8週以降で片方が亡くなった場合、胎児が成長していることから、お母さんの体に吸収されない可能性もあります。一般的に初期時に亡くなってしまった胎児は、自然に排出されるのを待つため、特に治療は行いません。しかし胎児が成長し、自然排出が難しい場合には、子宮内容除去術を行うこともありますが、子宮内膜を傷つけることもあり、行わないことも多いようです。
またごく初期の場合、すなわち超音波検査の前に片方の赤ちゃんが消失した場合、お母さん、医者の両方がバニシングツインに気が付かないこともあります。
バニシングツインは新型出生前診断(NIPT)でも可能でしょうか?
結論から申しますと、バニシングツインであっても新型出生前診断(NIPT)は可能です。
出生前診断とは、妊娠中に胎児の遺伝病や染色体異常、先天性代謝異常等を診断するもので、新型出生前診断(NIPT)は妊娠10週から可能となります。検査方法は採血だけで、流産・死産リスクがないというメリットがあります。
新型出生前診断(NIPT)のメカニズムは、妊婦の血液中にある胎児DNAから、染色体の数的異常を検出する検査となっています。バニシングツインの場合、片方の胎児がお母さんの体に吸収され、消失していることから、偽陽性が出る可能性もあります。
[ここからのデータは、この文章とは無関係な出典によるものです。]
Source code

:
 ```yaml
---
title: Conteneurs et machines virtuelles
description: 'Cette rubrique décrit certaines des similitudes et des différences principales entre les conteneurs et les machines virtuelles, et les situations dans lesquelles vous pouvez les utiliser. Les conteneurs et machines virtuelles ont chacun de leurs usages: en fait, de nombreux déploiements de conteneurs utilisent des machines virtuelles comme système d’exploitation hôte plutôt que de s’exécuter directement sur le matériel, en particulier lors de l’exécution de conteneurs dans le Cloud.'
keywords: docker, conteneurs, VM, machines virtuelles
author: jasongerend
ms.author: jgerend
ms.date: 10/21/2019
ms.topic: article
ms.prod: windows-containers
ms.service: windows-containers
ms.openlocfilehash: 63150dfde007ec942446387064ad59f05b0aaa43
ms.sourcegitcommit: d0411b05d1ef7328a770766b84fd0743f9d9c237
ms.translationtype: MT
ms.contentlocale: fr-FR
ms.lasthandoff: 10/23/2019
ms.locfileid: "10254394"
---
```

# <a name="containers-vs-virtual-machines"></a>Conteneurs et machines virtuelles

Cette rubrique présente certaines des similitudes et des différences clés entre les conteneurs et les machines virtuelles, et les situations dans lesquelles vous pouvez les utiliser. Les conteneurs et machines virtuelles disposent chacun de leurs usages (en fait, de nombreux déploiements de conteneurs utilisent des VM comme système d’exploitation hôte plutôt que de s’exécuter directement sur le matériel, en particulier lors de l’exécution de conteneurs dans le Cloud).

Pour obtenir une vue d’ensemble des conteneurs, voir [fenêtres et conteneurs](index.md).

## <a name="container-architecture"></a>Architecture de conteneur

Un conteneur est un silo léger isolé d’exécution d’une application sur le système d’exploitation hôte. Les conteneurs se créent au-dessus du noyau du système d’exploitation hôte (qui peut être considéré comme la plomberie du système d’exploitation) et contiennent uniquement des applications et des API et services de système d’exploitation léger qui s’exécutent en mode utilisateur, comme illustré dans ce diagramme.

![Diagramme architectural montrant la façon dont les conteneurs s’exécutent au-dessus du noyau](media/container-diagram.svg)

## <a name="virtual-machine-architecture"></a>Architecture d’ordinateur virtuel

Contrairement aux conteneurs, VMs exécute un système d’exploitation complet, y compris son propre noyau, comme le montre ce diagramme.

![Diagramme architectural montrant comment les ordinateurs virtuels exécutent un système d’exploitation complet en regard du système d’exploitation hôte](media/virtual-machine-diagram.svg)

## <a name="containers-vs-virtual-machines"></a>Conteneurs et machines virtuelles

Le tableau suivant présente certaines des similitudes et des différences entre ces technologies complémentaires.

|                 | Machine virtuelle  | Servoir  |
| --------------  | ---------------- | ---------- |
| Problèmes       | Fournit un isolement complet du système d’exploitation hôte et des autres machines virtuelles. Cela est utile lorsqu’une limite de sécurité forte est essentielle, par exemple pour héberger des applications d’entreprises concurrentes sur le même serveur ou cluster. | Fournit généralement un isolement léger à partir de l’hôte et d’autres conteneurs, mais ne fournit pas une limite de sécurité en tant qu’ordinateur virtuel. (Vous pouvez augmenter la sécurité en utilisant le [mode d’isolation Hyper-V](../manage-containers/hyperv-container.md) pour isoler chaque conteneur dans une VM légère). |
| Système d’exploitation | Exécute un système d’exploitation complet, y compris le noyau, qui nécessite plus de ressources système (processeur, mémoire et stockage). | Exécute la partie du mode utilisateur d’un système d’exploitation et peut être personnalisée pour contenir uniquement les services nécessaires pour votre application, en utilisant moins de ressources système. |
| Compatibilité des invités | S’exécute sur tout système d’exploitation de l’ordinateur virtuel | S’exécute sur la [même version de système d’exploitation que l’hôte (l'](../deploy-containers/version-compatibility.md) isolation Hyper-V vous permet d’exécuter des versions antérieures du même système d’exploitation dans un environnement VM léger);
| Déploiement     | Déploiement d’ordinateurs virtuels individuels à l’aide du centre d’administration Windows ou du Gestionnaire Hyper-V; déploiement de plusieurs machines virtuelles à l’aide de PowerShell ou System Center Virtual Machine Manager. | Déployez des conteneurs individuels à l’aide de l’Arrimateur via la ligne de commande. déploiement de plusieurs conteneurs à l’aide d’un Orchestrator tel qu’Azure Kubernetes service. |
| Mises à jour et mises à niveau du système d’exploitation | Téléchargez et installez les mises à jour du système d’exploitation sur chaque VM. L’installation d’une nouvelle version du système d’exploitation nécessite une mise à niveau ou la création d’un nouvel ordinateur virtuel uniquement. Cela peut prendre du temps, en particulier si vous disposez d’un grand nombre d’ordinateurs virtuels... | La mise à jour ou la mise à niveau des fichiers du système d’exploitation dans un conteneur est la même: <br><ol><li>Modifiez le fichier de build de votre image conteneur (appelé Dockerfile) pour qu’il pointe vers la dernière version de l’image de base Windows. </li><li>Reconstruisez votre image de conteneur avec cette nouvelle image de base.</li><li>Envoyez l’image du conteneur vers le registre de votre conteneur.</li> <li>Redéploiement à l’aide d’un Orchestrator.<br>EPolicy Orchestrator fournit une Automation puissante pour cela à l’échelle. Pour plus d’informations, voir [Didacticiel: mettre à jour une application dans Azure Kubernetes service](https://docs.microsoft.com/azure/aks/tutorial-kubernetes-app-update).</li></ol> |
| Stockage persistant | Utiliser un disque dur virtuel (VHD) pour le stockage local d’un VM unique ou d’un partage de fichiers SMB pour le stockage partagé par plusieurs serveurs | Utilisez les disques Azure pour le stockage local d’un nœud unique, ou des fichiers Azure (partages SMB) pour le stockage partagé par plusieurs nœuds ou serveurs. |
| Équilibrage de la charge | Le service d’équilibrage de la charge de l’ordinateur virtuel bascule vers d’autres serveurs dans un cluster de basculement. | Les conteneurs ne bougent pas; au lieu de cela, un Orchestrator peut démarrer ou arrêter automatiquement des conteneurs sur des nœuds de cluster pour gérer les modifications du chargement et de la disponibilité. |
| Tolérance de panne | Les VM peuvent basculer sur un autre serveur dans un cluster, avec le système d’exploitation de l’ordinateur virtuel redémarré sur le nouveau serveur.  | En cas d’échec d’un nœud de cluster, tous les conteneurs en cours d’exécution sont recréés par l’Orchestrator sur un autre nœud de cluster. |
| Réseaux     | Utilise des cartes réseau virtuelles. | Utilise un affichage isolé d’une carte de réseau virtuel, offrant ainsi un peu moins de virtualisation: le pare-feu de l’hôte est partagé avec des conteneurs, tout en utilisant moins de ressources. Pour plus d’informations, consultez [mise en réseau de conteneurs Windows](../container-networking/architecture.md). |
何も聞かずに検査をしてしまうと間違った判断をすることになりますので、通常の双子の検査とは、違う説明を聞いて理解することが必要です。
弊社の新型出生前診断(NIPT)を予約される場合、受付時にバニシングツインの場合の説明をしっかりしていますのでお気軽にお聞きください。
今回の記事では、妊娠中に双子の片方の赤ちゃんの成長が止まってしまい、お母さんの体の中に吸収されてしまう、バニシングツインについてご紹介しました。
せっかく宿った大切な命がなくなってしまうというのは、非常に辛く悲しいことであり、 自分を責めてしまうお母さんもいらっしゃるかもしれません。しかしながら、原因やメカニズムもまだまだ解明されていないことが多く、お母さんのせいでは決してありません。またもう片方の赤ちゃんは、日々おなかの中で成長しています。
そもそも双子の妊娠では、大切な命を二つ授かっています。妊娠出産に関して、一人の妊娠よりもリスクが高いこともあり、残された赤ちゃんの成長に関しても、まだまだ油断はできず、出産まで適切な管理が必要です。残された赤ちゃんの成長のためにも、自分の体と気持ちを大切にし、心穏やかに過ごすことができれば幸いです。